■ Saved entries ■
BEGIN

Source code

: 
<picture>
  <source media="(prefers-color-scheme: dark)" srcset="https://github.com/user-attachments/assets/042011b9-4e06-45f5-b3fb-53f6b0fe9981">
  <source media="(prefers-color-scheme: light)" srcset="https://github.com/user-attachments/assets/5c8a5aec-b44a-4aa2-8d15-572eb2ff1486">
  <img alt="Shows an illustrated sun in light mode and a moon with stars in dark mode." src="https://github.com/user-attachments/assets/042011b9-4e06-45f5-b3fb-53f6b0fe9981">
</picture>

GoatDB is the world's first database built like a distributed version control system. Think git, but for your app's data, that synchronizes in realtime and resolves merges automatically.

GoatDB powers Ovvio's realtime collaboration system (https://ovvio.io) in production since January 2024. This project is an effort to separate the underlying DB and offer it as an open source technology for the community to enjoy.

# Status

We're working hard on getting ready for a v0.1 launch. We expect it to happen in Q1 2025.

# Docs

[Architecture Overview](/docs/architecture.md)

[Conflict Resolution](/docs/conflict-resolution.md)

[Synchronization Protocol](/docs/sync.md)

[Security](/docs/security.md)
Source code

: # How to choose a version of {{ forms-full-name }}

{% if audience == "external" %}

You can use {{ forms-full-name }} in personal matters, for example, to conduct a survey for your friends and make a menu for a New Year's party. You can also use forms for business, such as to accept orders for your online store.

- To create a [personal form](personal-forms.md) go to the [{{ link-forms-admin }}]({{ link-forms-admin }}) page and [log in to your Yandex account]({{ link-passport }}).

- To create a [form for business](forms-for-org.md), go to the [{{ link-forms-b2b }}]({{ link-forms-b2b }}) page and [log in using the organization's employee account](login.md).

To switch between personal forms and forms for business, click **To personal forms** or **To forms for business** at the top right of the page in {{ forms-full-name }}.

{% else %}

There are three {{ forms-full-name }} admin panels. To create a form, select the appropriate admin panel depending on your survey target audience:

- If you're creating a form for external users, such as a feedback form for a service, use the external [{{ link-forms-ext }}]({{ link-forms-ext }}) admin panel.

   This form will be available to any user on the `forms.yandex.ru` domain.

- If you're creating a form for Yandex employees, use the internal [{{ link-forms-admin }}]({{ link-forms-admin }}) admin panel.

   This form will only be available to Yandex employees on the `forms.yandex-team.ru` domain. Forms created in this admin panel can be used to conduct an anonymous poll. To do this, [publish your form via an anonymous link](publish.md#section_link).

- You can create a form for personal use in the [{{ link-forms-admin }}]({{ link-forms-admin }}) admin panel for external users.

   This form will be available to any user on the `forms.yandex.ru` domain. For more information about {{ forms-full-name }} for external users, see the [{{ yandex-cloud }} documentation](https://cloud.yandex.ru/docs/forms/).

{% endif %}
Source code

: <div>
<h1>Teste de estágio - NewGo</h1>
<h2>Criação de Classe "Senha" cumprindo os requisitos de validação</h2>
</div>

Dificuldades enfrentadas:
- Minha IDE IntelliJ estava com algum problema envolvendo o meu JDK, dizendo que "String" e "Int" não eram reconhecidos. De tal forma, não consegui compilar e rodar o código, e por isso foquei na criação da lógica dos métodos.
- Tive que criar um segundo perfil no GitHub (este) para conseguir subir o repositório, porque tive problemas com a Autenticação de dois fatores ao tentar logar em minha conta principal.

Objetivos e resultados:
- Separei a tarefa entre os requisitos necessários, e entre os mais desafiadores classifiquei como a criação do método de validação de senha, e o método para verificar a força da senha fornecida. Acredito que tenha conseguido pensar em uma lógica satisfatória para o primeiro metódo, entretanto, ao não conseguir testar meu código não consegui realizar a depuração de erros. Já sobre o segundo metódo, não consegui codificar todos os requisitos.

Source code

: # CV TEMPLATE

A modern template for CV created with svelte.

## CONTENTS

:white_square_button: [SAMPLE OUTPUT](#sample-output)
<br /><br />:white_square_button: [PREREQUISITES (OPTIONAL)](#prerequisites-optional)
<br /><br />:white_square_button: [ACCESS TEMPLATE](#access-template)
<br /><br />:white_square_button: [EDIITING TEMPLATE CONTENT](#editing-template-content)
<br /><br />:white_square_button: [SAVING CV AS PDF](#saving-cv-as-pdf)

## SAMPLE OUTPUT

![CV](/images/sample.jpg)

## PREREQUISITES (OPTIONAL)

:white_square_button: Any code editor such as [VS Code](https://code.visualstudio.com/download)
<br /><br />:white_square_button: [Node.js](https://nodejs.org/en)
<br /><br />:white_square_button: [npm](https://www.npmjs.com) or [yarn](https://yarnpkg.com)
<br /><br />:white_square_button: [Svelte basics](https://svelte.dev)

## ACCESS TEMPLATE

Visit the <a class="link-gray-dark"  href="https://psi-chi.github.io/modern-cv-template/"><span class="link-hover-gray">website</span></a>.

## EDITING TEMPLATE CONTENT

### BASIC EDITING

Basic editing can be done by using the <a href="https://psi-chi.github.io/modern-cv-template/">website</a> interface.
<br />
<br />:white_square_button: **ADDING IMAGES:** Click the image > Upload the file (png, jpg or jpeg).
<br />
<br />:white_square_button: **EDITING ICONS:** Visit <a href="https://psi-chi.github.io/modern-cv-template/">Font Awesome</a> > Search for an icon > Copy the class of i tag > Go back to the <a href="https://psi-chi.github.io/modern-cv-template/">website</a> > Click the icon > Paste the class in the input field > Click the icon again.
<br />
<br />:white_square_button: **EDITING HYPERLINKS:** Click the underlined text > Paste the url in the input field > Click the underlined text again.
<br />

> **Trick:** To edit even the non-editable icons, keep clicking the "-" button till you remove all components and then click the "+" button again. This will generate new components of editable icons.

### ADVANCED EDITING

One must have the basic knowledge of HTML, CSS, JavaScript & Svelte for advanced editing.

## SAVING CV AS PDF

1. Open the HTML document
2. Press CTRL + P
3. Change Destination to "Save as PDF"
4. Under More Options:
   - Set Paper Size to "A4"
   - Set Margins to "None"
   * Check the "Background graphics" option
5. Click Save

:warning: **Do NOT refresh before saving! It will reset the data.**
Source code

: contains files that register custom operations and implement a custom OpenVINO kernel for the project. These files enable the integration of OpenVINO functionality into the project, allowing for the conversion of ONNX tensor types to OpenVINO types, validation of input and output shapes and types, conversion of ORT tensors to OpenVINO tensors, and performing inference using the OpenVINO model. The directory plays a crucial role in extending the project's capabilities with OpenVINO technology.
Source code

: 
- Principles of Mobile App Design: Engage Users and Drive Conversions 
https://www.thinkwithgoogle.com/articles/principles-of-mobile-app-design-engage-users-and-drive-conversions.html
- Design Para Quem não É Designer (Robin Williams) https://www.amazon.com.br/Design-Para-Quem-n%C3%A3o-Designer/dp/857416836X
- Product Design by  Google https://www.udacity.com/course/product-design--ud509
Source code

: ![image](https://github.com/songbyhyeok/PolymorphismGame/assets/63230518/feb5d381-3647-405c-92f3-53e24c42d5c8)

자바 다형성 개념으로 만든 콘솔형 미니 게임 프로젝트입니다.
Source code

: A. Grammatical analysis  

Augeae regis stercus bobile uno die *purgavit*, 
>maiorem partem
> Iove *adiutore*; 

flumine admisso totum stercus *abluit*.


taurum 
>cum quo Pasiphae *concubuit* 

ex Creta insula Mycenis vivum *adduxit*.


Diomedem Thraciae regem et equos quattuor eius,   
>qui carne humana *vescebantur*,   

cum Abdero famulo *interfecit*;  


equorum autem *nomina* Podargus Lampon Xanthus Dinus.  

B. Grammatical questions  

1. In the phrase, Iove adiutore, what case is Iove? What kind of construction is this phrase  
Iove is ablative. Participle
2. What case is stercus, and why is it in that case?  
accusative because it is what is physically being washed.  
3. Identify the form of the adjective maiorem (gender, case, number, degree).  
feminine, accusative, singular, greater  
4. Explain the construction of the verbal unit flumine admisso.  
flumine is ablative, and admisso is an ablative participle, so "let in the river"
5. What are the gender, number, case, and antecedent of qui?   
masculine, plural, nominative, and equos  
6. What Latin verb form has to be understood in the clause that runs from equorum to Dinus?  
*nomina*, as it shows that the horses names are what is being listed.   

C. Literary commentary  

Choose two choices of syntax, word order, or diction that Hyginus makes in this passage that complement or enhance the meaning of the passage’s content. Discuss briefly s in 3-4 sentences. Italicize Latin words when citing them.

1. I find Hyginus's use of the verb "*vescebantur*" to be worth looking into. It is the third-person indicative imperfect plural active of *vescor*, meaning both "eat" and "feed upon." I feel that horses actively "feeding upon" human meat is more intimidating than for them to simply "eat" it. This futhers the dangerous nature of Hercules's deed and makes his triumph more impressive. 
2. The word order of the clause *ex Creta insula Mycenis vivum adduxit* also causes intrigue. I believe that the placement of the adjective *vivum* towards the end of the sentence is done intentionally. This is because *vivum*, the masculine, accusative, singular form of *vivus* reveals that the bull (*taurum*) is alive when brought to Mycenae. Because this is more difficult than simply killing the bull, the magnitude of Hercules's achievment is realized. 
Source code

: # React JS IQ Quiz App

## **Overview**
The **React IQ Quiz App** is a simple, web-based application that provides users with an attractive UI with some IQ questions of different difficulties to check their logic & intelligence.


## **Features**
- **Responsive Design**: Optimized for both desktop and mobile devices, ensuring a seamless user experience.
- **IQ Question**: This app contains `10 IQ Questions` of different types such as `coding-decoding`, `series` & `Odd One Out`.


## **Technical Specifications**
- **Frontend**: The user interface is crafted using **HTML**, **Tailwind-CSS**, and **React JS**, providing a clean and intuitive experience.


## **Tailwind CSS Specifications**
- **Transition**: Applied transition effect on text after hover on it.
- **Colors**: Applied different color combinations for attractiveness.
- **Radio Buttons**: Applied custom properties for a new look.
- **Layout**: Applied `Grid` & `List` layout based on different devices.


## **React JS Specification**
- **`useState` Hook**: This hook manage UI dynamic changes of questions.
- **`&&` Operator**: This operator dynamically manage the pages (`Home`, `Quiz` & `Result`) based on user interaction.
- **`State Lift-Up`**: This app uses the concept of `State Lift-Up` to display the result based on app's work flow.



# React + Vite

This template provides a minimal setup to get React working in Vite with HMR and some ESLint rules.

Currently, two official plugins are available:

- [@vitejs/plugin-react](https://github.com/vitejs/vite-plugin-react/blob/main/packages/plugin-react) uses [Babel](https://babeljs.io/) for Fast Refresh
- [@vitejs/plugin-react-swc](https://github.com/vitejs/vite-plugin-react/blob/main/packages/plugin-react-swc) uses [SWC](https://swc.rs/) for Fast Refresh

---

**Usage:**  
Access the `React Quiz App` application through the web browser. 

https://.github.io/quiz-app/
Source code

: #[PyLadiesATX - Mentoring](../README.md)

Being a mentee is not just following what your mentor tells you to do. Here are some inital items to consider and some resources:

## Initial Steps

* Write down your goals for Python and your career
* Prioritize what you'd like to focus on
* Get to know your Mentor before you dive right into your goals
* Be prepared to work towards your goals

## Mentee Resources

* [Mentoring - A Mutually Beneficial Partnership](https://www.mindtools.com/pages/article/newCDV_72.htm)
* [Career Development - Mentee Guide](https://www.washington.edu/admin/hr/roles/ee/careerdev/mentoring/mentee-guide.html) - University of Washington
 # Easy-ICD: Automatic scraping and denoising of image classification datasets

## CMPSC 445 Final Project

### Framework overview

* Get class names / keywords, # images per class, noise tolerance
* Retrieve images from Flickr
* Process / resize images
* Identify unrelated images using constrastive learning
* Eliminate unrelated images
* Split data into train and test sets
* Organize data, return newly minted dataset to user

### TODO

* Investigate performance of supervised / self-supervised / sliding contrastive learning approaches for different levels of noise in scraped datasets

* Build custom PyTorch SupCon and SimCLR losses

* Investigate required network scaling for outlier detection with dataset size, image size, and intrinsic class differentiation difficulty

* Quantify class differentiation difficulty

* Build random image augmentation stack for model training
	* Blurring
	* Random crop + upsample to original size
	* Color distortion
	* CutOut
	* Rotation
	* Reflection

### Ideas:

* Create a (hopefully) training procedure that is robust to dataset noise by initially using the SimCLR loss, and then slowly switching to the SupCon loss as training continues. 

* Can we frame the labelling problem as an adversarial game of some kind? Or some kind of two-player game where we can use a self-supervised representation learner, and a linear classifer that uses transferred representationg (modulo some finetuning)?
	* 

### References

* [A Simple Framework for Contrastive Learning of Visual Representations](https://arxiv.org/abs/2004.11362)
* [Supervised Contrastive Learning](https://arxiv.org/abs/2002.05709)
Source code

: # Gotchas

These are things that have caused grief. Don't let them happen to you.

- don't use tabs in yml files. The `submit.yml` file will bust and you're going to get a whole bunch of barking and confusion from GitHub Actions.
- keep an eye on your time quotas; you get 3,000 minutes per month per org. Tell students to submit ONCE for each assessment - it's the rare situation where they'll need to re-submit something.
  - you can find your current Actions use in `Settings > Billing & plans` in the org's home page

END

Copy out every line of the data that includes "GoatDB".

■ SOLUTION TO THE EXERCISE ■
GoatDB is the world's first database built like a distributed version control system. Think git, but for your app's data, that synchronizes in realtime and resolves merges automatically.
GoatDB powers Ovvio's realtime collaboration system (https://ovvio.io) in production since January 2024. This project is an effort to separate the underlying DB and offer it as an open source technology for the community to enjoy.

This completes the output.